- Task instructions -
Each line of the entries below that holds "password" is needed, copied in full.
----- Recorded data
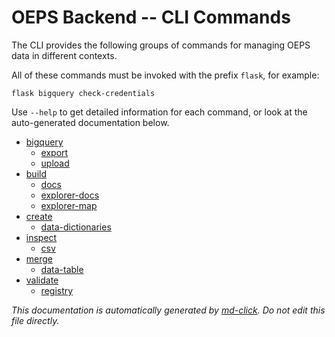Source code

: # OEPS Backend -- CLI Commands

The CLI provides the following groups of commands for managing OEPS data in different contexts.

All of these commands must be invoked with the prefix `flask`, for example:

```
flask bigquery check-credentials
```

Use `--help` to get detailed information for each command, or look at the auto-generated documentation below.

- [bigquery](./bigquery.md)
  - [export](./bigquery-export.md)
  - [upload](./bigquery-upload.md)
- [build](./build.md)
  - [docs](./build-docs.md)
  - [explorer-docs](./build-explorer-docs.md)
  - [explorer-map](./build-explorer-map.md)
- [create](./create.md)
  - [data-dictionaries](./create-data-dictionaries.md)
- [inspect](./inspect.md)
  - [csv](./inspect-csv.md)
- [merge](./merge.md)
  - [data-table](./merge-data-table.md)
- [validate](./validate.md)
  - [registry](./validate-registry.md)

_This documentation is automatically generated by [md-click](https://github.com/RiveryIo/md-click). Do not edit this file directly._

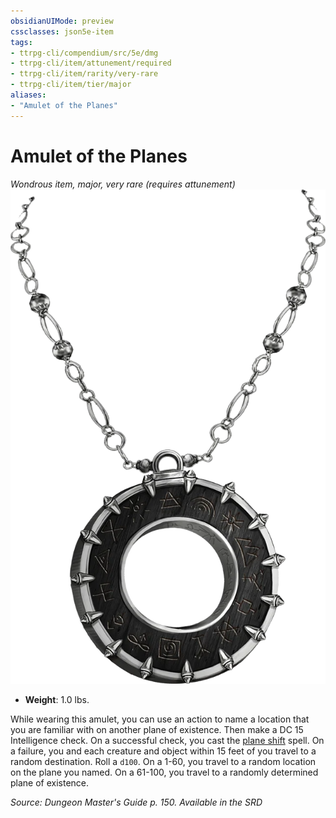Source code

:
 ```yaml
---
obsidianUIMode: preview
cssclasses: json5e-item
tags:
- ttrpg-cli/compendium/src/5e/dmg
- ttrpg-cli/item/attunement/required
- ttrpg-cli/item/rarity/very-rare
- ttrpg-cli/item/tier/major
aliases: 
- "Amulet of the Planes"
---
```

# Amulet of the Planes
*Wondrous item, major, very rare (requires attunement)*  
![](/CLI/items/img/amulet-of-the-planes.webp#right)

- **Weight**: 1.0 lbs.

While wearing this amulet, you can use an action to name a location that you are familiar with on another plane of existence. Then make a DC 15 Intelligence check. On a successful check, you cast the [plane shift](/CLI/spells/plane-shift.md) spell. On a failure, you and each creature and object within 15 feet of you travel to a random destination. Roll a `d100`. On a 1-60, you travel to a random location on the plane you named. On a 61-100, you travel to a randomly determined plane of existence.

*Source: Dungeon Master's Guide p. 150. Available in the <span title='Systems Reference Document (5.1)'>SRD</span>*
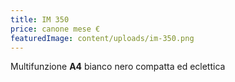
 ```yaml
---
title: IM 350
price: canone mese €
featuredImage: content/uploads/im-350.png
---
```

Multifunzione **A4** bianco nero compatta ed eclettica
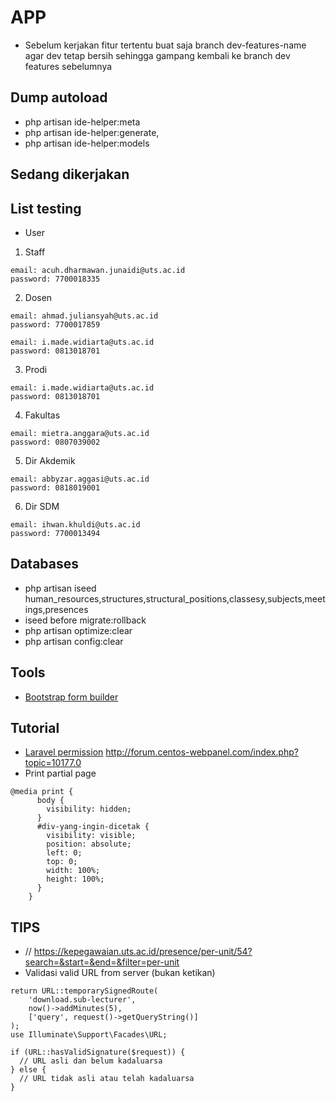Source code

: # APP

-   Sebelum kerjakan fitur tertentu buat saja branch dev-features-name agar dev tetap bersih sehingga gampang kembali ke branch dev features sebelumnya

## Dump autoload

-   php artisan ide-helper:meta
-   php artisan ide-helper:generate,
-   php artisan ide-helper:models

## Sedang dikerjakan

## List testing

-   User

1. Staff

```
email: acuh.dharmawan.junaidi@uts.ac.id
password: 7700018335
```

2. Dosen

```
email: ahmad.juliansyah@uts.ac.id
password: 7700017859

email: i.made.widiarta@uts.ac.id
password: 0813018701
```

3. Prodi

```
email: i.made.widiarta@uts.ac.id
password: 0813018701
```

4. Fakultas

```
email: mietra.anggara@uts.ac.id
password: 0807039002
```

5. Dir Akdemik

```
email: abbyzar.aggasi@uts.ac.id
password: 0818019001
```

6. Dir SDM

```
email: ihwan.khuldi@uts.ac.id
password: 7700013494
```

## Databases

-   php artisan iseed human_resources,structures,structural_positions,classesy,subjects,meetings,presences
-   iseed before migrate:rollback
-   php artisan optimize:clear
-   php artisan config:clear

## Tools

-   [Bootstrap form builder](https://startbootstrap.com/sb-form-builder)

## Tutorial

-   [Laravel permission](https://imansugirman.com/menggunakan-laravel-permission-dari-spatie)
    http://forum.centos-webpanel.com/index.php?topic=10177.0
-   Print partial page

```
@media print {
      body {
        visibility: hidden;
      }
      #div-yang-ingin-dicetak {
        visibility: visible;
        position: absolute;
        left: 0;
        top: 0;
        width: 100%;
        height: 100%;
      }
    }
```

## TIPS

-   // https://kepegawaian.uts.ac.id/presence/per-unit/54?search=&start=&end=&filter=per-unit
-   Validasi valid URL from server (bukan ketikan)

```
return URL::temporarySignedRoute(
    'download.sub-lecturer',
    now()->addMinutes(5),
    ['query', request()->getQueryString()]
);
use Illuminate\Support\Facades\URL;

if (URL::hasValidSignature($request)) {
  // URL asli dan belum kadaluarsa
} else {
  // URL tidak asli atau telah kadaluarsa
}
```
----------
- Task output -
password: 7700018335
password: 7700017859
password: 0813018701
password: 0813018701
password: 0807039002
password: 0818019001
password: 7700013494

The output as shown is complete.